Alessandro Sallusti ha scoperto che è tutto un “trabocchetto organizzato da Di Maio e soci con la complicità del loro uomo all’Inps, quel Tridico”: “Siamo sotto elezioni regionali e i partiti di governo (5Stelle e Pd) sono in affanno nei sondaggi”. Insomma “è un’invenzione di quel genio di Casalino” e altri “scagnozzi di Conte” che “scovano 5 parlamentari disgraziati dell’opposizione che hanno chiesto il bonus povertà”. E, astuti come sono, per risollevare le sorti dei 5Stelle, fanno in modo che uno dei cinque furbastri sia dei 5Stelle. Ammazza che volpi.

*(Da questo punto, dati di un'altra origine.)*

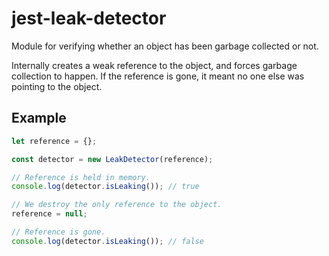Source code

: # jest-leak-detector

Module for verifying whether an object has been garbage collected or not.

Internally creates a weak reference to the object, and forces garbage collection to happen. If the reference is gone, it meant no one else was pointing to the object.

## Example

```javascript
let reference = {};

const detector = new LeakDetector(reference);

// Reference is held in memory.
console.log(detector.isLeaking()); // true

// We destroy the only reference to the object.
reference = null;

// Reference is gone.
console.log(detector.isLeaking()); // false
```

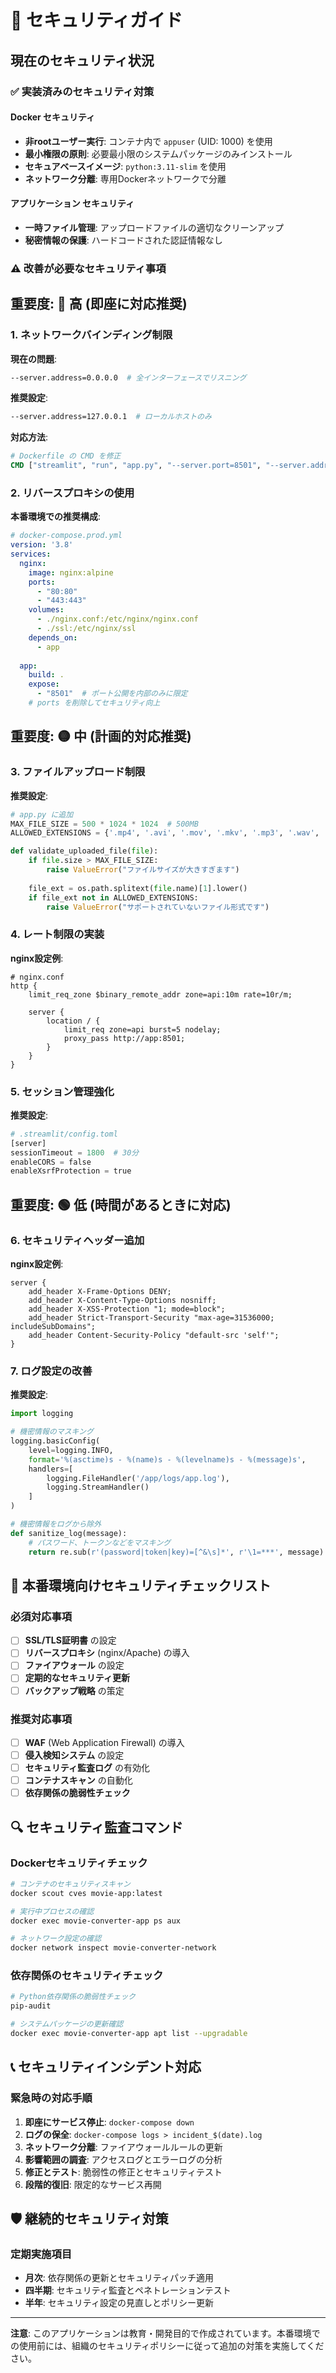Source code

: # 🔐 セキュリティガイド

## 現在のセキュリティ状況

### ✅ 実装済みのセキュリティ対策

#### Docker セキュリティ
- **非rootユーザー実行**: コンテナ内で `appuser` (UID: 1000) を使用
- **最小権限の原則**: 必要最小限のシステムパッケージのみインストール
- **セキュアベースイメージ**: `python:3.11-slim` を使用
- **ネットワーク分離**: 専用Dockerネットワークで分離

#### アプリケーション セキュリティ
- **一時ファイル管理**: アップロードファイルの適切なクリーンアップ
- **秘密情報の保護**: ハードコードされた認証情報なし

### ⚠️ 改善が必要なセキュリティ事項

## 重要度: 🔴 高 (即座に対応推奨)

### 1. ネットワークバインディング制限

**現在の問題**:
```bash
--server.address=0.0.0.0  # 全インターフェースでリスニング
```

**推奨設定**:
```bash
--server.address=127.0.0.1  # ローカルホストのみ
```

**対応方法**:
```dockerfile
# Dockerfile の CMD を修正
CMD ["streamlit", "run", "app.py", "--server.port=8501", "--server.address=127.0.0.1", "--server.headless=true"]
```

### 2. リバースプロキシの使用

**本番環境での推奨構成**:
```yaml
# docker-compose.prod.yml
version: '3.8'
services:
  nginx:
    image: nginx:alpine
    ports:
      - "80:80"
      - "443:443"
    volumes:
      - ./nginx.conf:/etc/nginx/nginx.conf
      - ./ssl:/etc/nginx/ssl
    depends_on:
      - app
  
  app:
    build: .
    expose:
      - "8501"  # ポート公開を内部のみに限定
    # ports を削除してセキュリティ向上
```

## 重要度: 🟡 中 (計画的対応推奨)

### 3. ファイルアップロード制限

**推奨設定**:
```python
# app.py に追加
MAX_FILE_SIZE = 500 * 1024 * 1024  # 500MB
ALLOWED_EXTENSIONS = {'.mp4', '.avi', '.mov', '.mkv', '.mp3', '.wav', '.aac'}

def validate_uploaded_file(file):
    if file.size > MAX_FILE_SIZE:
        raise ValueError("ファイルサイズが大きすぎます")
    
    file_ext = os.path.splitext(file.name)[1].lower()
    if file_ext not in ALLOWED_EXTENSIONS:
        raise ValueError("サポートされていないファイル形式です")
```

### 4. レート制限の実装

**nginx設定例**:
```nginx
# nginx.conf
http {
    limit_req_zone $binary_remote_addr zone=api:10m rate=10r/m;
    
    server {
        location / {
            limit_req zone=api burst=5 nodelay;
            proxy_pass http://app:8501;
        }
    }
}
```

### 5. セッション管理強化

**推奨設定**:
```python
# .streamlit/config.toml
[server]
sessionTimeout = 1800  # 30分
enableCORS = false
enableXsrfProtection = true
```

## 重要度: 🟢 低 (時間があるときに対応)

### 6. セキュリティヘッダー追加

**nginx設定例**:
```nginx
server {
    add_header X-Frame-Options DENY;
    add_header X-Content-Type-Options nosniff;
    add_header X-XSS-Protection "1; mode=block";
    add_header Strict-Transport-Security "max-age=31536000; includeSubDomains";
    add_header Content-Security-Policy "default-src 'self'";
}
```

### 7. ログ設定の改善

**推奨設定**:
```python
import logging

# 機密情報のマスキング
logging.basicConfig(
    level=logging.INFO,
    format='%(asctime)s - %(name)s - %(levelname)s - %(message)s',
    handlers=[
        logging.FileHandler('/app/logs/app.log'),
        logging.StreamHandler()
    ]
)

# 機密情報をログから除外
def sanitize_log(message):
    # パスワード、トークンなどをマスキング
    return re.sub(r'(password|token|key)=[^&\s]*', r'\1=***', message)
```

## 🚀 本番環境向けセキュリティチェックリスト

### 必須対応事項
- [ ] **SSL/TLS証明書** の設定
- [ ] **リバースプロキシ** (nginx/Apache) の導入
- [ ] **ファイアウォール** の設定
- [ ] **定期的なセキュリティ更新**
- [ ] **バックアップ戦略** の策定

### 推奨対応事項
- [ ] **WAF** (Web Application Firewall) の導入
- [ ] **侵入検知システム** の設定
- [ ] **セキュリティ監査ログ** の有効化
- [ ] **コンテナスキャン** の自動化
- [ ] **依存関係の脆弱性チェック**

## 🔍 セキュリティ監査コマンド

### Dockerセキュリティチェック
```bash
# コンテナのセキュリティスキャン
docker scout cves movie-app:latest

# 実行中プロセスの確認
docker exec movie-converter-app ps aux

# ネットワーク設定の確認
docker network inspect movie-converter-network
```

### 依存関係のセキュリティチェック
```bash
# Python依存関係の脆弱性チェック
pip-audit

# システムパッケージの更新確認
docker exec movie-converter-app apt list --upgradable
```

## 📞 セキュリティインシデント対応

### 緊急時の対応手順
1. **即座にサービス停止**: `docker-compose down`
2. **ログの保全**: `docker-compose logs > incident_$(date).log`
3. **ネットワーク分離**: ファイアウォールルールの更新
4. **影響範囲の調査**: アクセスログとエラーログの分析
5. **修正とテスト**: 脆弱性の修正とセキュリティテスト
6. **段階的復旧**: 限定的なサービス再開

## 🛡️ 継続的セキュリティ対策

### 定期実施項目
- **月次**: 依存関係の更新とセキュリティパッチ適用
- **四半期**: セキュリティ監査とペネトレーションテスト
- **半年**: セキュリティ設定の見直しとポリシー更新

---

**注意**: このアプリケーションは教育・開発目的で作成されています。本番環境での使用前には、組織のセキュリティポリシーに従って追加の対策を実施してください。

Del resto “a Di Maio e alla sua famiglia (come si evince dalle disavventure del padre), gli euro non hanno mai fatto orrore”. E, se non avete capito che cazzo c’entrino il padre di Di Maio e lo scandalo dei laterizi abbandonati su una carriola nel suo orto, non sapete cos’è la logica. Ah, il titolo dell’editoriale sallustiano è “Non scriviamo sotto dettatura”. Si ride di gusto.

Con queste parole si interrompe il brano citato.